VENTURA turns language instructions into safe, precise robot paths by adapting pre-trained image diffusion models for visual planning, enabling adaptive navigation behaviors in open-world environmets.

Abstract

General purpose robots must follow diverse human instructions and navigate safely in unstructured environments. While Vision-Language Models (VLMs) provide strong priors, they remain hard to steer for navigation. We present VENTURA, a vision-language navigation system that finetunes internet-pretrained image diffusion models for path planning. Rather than directly predicting low-level actions, VENTURA first produces a visual path mask that captures fine-grained, context-aware behaviors, which a lightweight policy translates into executable trajectories.
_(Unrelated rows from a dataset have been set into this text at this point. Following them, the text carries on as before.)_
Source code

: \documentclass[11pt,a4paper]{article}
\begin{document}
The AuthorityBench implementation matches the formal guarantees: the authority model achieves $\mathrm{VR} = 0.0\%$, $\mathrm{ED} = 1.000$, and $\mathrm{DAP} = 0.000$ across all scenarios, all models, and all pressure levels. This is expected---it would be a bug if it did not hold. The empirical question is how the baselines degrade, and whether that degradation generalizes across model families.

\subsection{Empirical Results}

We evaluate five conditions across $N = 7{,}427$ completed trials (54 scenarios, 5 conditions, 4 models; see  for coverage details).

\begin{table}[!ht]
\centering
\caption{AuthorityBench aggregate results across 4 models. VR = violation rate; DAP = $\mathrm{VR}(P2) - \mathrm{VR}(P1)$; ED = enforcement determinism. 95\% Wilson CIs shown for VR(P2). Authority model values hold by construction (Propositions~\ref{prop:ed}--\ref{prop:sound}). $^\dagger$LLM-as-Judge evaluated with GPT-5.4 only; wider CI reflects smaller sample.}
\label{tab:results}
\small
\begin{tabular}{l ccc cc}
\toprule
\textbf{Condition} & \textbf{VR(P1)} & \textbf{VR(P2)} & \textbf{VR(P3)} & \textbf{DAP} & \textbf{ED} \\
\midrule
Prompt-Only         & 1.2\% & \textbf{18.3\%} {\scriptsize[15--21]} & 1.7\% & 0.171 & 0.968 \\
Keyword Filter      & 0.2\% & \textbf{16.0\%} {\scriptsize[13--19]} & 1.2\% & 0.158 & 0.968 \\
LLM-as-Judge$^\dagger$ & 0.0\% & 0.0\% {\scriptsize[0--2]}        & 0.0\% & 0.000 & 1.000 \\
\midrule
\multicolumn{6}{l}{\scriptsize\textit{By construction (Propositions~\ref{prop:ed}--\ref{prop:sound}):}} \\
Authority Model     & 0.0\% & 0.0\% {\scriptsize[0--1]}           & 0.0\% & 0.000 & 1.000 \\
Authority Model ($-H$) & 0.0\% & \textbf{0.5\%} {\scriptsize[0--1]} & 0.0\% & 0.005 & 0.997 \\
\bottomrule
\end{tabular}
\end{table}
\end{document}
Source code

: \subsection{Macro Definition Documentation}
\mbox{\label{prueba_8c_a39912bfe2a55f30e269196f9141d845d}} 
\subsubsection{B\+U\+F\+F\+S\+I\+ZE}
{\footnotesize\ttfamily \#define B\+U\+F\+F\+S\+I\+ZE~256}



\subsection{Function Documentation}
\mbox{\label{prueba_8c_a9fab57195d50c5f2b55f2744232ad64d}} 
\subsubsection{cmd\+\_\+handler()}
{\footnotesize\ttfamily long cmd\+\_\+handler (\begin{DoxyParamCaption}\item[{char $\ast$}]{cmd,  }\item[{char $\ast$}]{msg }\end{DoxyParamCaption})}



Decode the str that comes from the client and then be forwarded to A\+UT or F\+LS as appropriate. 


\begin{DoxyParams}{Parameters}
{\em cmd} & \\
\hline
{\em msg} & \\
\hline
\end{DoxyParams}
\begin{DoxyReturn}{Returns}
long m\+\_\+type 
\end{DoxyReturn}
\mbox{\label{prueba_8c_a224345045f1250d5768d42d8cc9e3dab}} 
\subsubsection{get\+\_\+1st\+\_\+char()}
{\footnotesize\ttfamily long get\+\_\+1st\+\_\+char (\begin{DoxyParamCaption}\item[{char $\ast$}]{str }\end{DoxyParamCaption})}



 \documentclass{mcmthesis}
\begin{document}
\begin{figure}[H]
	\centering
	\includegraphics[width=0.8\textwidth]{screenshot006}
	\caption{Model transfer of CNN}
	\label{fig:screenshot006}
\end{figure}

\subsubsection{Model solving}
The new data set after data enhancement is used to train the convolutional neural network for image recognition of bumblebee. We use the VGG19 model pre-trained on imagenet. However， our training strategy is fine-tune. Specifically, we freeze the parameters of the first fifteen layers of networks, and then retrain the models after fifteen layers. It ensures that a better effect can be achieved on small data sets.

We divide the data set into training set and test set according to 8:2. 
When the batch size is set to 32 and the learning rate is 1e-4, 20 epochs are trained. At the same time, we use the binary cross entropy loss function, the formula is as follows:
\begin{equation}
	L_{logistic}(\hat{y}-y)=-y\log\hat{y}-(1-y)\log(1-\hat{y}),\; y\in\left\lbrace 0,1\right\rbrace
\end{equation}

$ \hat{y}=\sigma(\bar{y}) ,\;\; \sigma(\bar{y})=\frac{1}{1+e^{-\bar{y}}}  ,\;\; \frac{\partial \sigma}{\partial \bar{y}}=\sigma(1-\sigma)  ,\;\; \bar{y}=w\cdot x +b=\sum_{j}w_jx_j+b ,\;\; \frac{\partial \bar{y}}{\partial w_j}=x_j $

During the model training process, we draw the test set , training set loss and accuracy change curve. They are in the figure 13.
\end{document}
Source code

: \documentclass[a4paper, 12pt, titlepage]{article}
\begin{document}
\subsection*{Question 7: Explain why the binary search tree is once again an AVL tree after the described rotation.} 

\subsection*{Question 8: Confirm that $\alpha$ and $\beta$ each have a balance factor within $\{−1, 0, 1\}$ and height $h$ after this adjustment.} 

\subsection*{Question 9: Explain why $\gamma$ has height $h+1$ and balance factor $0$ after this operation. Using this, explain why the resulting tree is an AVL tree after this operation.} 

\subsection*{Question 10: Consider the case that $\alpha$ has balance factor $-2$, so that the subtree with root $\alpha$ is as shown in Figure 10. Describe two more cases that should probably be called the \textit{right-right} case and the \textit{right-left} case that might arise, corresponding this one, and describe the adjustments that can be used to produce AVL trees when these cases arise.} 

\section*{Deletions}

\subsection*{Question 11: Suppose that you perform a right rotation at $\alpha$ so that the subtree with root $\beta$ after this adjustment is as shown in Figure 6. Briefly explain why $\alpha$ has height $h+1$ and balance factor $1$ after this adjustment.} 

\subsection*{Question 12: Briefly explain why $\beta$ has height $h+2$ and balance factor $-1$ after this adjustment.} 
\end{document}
To scale training, we automatically generate supervision from self-supervised tracking and VLM-augmented captions, avoiding costly manual labels. In real-world evaluations, VENTURA improves success by 33% and reduces collisions by 54% over foundation model baselines, while generalizing to unseen task combinations with emergent compositional skills.

Adapting Image Diffusion Models for Visual Planning

VENTURA conditions on the image observation and goal instruction to denoise a path mask from random Gaussian noise. A lightweight policy conditions on the predicted path mask and image features to produce a sequence of navigation waypoints. In this manner, VENTURA leverages the strong priors of pre-trained diffusion models to produce precise, long-range navigation plans that can be flexibly adapted to diverse tasks and environments.
VENTURA architecture overview

Scalable Data Curation with Self-Supervised Point Tracking

Modern policy learning methods for navigation often rely on datasets with accurate odometry and carefully design hardware setups, which limits scalability. To scale training from heterogeneous demonstrations, we leverage CoTracker, an off-the-shelf point tracking model, to automatically label uncalibrated, egocentric video with path masks. We further caption these videos with VLMs and human-in-the-loop assistance to generate diverse language annotations.
VENTURA data curation pipeline

Language Annotated Navigation Dataset

Our dataset contains 10 hours of egocentric RGB video with automatically derived path masks from self-supervised point tracking. 1.5 hours are annotated with language instructions describing navigation behaviors. To support future research on language-conditioned navigation, we release the dataset and provide qualitative examples of the language annotations and path masks below.
VENTURA dataset overview

Real-World Evaluation and Baselines

We evaluate VENTURA across over 150 real-world, closed-loop trials across navigation tasks that require diverse skills, including obstacle avoidance, object goal navigation, and preference-aware terrain navigation. We compare against VLA and robot foundation models that leverage VLMs and web-scale data. VENTURA outperforms all baselines by a significant margin, demonstrating its ability to adapt pre-trained diffusion models for precise and safe navigation in unstructured environments.
VENTURA evaluation results

Deployment: Language-Conditioned Navigation

In addition to quantitative experiments, we deploy VENTURA on the same Unitree Go2w robot platform across a variety of urban and off-road trails. We perform offline model inference on human teleoperated robot data to fairly compare VENTURA qualitatively against baselines. The model successfully follows diverse language instructions in unseen environments, demonstrating its ability to generalize to new tasks and settings.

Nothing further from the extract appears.